“仮想セネガル”として行われた前日のマリ戦。日本代表は不完全燃焼に終わり、1-1のドロー決着となった。一夜明け、FW大迫勇也は「危機感はさらに増した。良くしていかないといけないですね、これから」と試合を振り返り厳しい表情を見せた。
マリ戦では最前線に入ると、体を張ったボールキープで基準点となり、特に前半はゴールに迫る場面を作り出した。しかし、好機を得点へと結び付けることはできず、前半44分にPKで先制点を献上。多くの時間帯で主導権を握った「前半最初は悪くなかった」だけに、「あそこで決めておけば、もっと違った展開になった。先制点を取れなかったのも、取られたのもダメ」と唇を噛む。
そして、背後への意識を強めた後半は攻撃を組み立てられず、フィニッシュまで持ち込む場面は限られた。「ただ単に縦に速い攻撃だけでは無理だと、やっている選手も多分感じている。1本のパスで得点を取るのは難しい」と単調になった攻撃を反省しながら、「1、2本揺さぶるパスが大事。そこで食い付かせれば、裏への意識を引き立たせられる」と変化をつけることで、背後を突く動きを生かせるはずだと続けた。
W杯まで残された時間が限られている中で行われた一戦。反省ばかりが口を突いたものの、「ミーティングでビデオを見ると思うし、ここで言うのもあれだから」と前置きしつつ、「ネガティブなことだけではなかった。

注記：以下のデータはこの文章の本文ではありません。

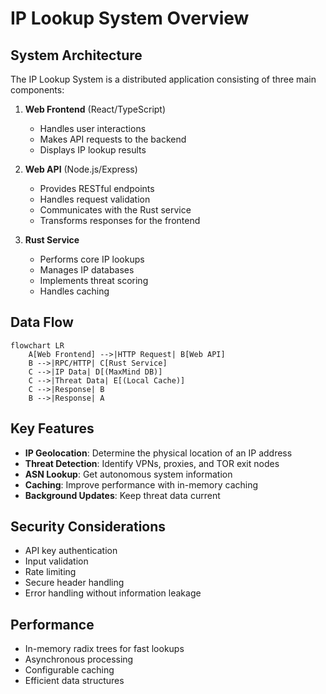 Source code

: # IP Lookup System Overview

## System Architecture

The IP Lookup System is a distributed application consisting of three main components:

1. **Web Frontend** (React/TypeScript)
   - Handles user interactions
   - Makes API requests to the backend
   - Displays IP lookup results

2. **Web API** (Node.js/Express)
   - Provides RESTful endpoints
   - Handles request validation
   - Communicates with the Rust service
   - Transforms responses for the frontend

3. **Rust Service**
   - Performs core IP lookups
   - Manages IP databases
   - Implements threat scoring
   - Handles caching

## Data Flow

```mermaid
flowchart LR
    A[Web Frontend] -->|HTTP Request| B[Web API]
    B -->|RPC/HTTP| C[Rust Service]
    C -->|IP Data| D[(MaxMind DB)]
    C -->|Threat Data| E[(Local Cache)]
    C -->|Response| B
    B -->|Response| A
```

## Key Features

- **IP Geolocation**: Determine the physical location of an IP address
- **Threat Detection**: Identify VPNs, proxies, and TOR exit nodes
- **ASN Lookup**: Get autonomous system information
- **Caching**: Improve performance with in-memory caching
- **Background Updates**: Keep threat data current

## Security Considerations

- API key authentication
- Input validation
- Rate limiting
- Secure header handling
- Error handling without information leakage

## Performance

- In-memory radix trees for fast lookups
- Asynchronous processing
- Configurable caching
- Efficient data structures
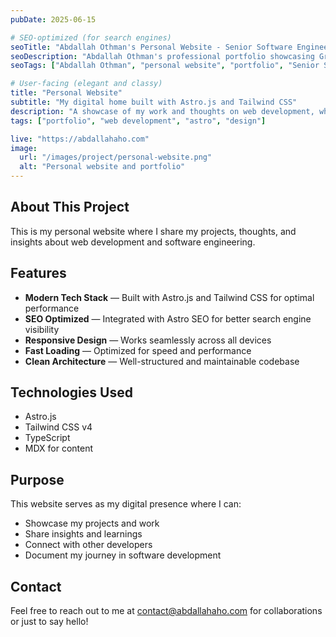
 ```yaml
---
pubDate: 2025-06-15

# SEO-optimized (for search engines)
seoTitle: "Abdallah Othman's Personal Website - Senior Software Engineer Portfolio"
seoDescription: "Abdallah Othman's professional portfolio showcasing Growth Engineering expertise, built with Astro.js and Tailwind CSS. Features projects, blog, and insights from a Hamburg-based Senior Software Engineer."
seoTags: ["Abdallah Othman", "personal website", "portfolio", "Senior Software Engineer", "Hamburg", "Growth Engineering", "Astro.js", "Tailwind CSS", "web development"]

# User-facing (elegant and classy)
title: "Personal Website"
subtitle: "My digital home built with Astro.js and Tailwind CSS"
description: "A showcase of my work and thoughts on web development, where I share projects and insights."
tags: ["portfolio", "web development", "astro", "design"]

live: "https://abdallahaho.com"
image:
  url: "/images/project/personal-website.png"
  alt: "Personal website and portfolio"
---
```


## About This Project

This is my personal website where I share my projects, thoughts, and insights about web development and software engineering.

## Features
- **Modern Tech Stack** — Built with Astro.js and Tailwind CSS for optimal performance
- **SEO Optimized** — Integrated with Astro SEO for better search engine visibility
- **Responsive Design** — Works seamlessly across all devices
- **Fast Loading** — Optimized for speed and performance
- **Clean Architecture** — Well-structured and maintainable codebase

## Technologies Used
- Astro.js
- Tailwind CSS v4
- TypeScript
- MDX for content

## Purpose

This website serves as my digital presence where I can:
- Showcase my projects and work
- Share insights and learnings
- Connect with other developers
- Document my journey in software development

## Contact

Feel free to reach out to me at [contact@abdallahaho.com](mailto:contact@abdallahaho.com) for collaborations or just to say hello!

良いこともあるし、そこを積み重ねていくのも大事」と詳細は明らかにしなかったがプラス材料もあったと感じているようだ。
次戦ウクライナ戦は中3日で行われる。「次の試合は良くさせないといけないし、良くなると思う。2、3日時間があるから、しっかり皆が整理して次の試合に臨みたい」と視線を上へと向けた。